# Roof Spray On



## Tangooutback (Apr 16, 2010)

My link

Does anybody know anything about this type of roof replacement? it sounds good since truck bedliner lasts practically for years and years. However in this case it is sprayed on metal surface and not rubber. How well would it stick and how does it hold up where the surface is not hard as with metal?


----------



## GlenninTexas (Aug 11, 2004)

Tangooutback said:


> My link
> 
> Does anybody know anything about this type of roof replacement? it sounds good since truck bedliner lasts practically for years and years. However in this case it is sprayed on metal surface and not rubber. How well would it stick and how does it hold up where the surface is not hard as with metal?


I have never heard of anyone doing this. I would think it would not stick well if sprayed onto the rubber, you'd have to peel that off. It would also be much heavier than the rubber roof.

Good luck, Glenn


----------



## Ridgway-Rangers (Apr 18, 2008)

I have had to help remove one. It was a pain in the #$%. The problem on the roof we removed was that it shrunk. it pulled up on every edge. The person who sprayed it on left all the vents in place and the AC. every one leaked. There was no viable way to replace a vent or work on the ac. The roof was on a walk on type roof with heavy plywood as a base. I think our thin little boards would just pull up and end up costing more in the long run. If you need a roof, there is a new PVC material for the roof. I think they call it a 25 year roof. Either way, it will last a long time. Roof jobs are not that hard. Take evreything off, peal off the old, glue down the new, cut out the holes for AC and vents and reseal everythng you put back on. 
Good luck.
Brian


----------



## Dub (Dec 8, 2008)

You can LineX anything...a 5th wheel and Motorhome on the main website http://www.linex.com/gallery/list-image.php?=&album=28


----------



## Y-Guy (Jan 30, 2004)

There have been several discussions about this on another forum, so far nobody had posted about having had it done though. There are a few things to consider, the cheaper route is to leave the old roof in place and cover it, however as pointed out if the old roof should come loose at high way speeds you've gone one bit hunk of rubber flying off. Feeling was better to have it directly applied to the roof/plywood. There were some discussions about the overall weight as well, many roofs are really not designed for much weight so find out how much it will add and deduct from your CCC accordingly. These method has been around for some time, but has not seem to have caught on with the new RV industry - question to ask is why? If it is that much better, you think the higher end units would come with it already. Another site to check on is www.rvroof.com  a CraigsList ad would have me a bit worried personally.


----------



## Carey (Mar 6, 2012)

The reason towable rvs have rubber roofs is because they do a ton of flexing. Spray liner will work like a champ as far as a roof goes. Problem, it needs to flex as much as the plywood and rubber roof does.
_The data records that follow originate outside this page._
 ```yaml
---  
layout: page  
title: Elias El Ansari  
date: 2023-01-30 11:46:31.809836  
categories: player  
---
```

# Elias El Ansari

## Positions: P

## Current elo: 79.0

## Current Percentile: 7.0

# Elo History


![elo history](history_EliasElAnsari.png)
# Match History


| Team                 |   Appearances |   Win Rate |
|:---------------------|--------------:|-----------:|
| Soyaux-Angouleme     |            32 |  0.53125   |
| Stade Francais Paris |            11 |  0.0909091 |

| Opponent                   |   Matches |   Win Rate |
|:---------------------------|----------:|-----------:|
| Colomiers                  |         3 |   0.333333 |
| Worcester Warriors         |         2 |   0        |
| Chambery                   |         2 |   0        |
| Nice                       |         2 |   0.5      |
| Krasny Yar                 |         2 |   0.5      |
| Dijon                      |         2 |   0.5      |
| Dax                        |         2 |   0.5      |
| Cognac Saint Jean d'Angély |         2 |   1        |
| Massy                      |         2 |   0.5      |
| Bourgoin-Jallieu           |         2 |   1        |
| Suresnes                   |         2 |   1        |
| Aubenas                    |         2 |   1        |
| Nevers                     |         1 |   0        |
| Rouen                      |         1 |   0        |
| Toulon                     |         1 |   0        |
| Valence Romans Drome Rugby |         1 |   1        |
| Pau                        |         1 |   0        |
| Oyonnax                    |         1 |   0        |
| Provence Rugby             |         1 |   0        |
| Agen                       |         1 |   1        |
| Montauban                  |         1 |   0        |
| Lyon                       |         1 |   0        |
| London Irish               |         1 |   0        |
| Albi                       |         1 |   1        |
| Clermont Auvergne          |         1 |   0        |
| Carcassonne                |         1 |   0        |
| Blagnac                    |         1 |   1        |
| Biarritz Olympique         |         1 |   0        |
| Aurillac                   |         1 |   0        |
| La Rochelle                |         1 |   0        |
Well that aint happening, so it will eventually leak like there is no tomorrow, well, like it has no roof.

Bedliner is good for lots of things. RV roofs though are not it.


----------



## Tangooutback (Apr 16, 2010)

I often wonder why RV manufacturers do not use good ole aluminum sheet for roofing. My Coleman popup came with aluminum roof and that thing was practically indestructible by sun ray. Rubber roofing seems to be vulnerable to sun heat in southern states.

Airstream is about the only one with all aluminum roof and skin. That TT hold up really well against weathering.


----------



## huntr70 (Jul 8, 2005)

Tangooutback said:


> I often wonder why RV manufacturers do not use good ole aluminum sheet for roofing. My Coleman popup came with aluminum roof and that thing was practically indestructible by sun ray. Rubber roofing seems to be vulnerable to sun heat in southern states.
> 
> Airstream is about the only one with all aluminum roof and skin. That TT hold up really well against weathering.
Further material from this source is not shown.